*WORK REQUIRED*.
Copy out each line of the data holding "blob".

Stored data
▼▼▼
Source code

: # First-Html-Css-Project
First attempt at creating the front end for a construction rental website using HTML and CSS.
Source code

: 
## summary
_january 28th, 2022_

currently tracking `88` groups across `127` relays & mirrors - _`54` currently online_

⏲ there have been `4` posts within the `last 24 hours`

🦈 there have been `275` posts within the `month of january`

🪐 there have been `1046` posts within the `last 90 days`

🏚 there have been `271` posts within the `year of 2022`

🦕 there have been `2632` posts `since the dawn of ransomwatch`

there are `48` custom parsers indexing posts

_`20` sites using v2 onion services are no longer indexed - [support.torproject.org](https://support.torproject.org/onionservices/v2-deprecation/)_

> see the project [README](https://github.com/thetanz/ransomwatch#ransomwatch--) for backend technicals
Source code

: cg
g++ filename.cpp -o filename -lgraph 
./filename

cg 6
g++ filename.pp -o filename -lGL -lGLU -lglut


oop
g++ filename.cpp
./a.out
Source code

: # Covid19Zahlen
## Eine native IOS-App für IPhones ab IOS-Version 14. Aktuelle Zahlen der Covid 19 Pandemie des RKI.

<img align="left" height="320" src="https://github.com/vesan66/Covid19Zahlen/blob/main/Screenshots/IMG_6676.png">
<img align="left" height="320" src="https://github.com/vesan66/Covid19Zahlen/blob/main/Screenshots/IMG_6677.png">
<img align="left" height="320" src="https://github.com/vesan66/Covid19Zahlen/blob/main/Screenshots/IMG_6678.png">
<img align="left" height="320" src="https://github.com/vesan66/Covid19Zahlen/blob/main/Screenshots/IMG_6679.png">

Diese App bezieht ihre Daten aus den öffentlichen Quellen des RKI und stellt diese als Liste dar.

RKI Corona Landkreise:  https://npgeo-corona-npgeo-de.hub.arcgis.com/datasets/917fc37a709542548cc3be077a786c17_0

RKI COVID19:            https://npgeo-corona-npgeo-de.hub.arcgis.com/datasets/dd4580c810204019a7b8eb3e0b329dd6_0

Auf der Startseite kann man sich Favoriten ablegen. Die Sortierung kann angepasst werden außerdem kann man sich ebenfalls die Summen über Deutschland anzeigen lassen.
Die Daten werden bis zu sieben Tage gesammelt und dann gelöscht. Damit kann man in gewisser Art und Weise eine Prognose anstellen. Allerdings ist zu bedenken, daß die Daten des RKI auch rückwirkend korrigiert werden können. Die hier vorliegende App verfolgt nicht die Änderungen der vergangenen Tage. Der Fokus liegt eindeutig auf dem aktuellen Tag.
▲▲▲
*WRITTEN RESPONSE*.
<img align="left" height="320" src="https://github.com/vesan66/Covid19Zahlen/blob/main/Screenshots/IMG_6676.png">
<img align="left" height="320" src="https://github.com/vesan66/Covid19Zahlen/blob/main/Screenshots/IMG_6677.png">
<img align="left" height="320" src="https://github.com/vesan66/Covid19Zahlen/blob/main/Screenshots/IMG_6678.png">
<img align="left" height="320" src="https://github.com/vesan66/Covid19Zahlen/blob/main/Screenshots/IMG_6679.png">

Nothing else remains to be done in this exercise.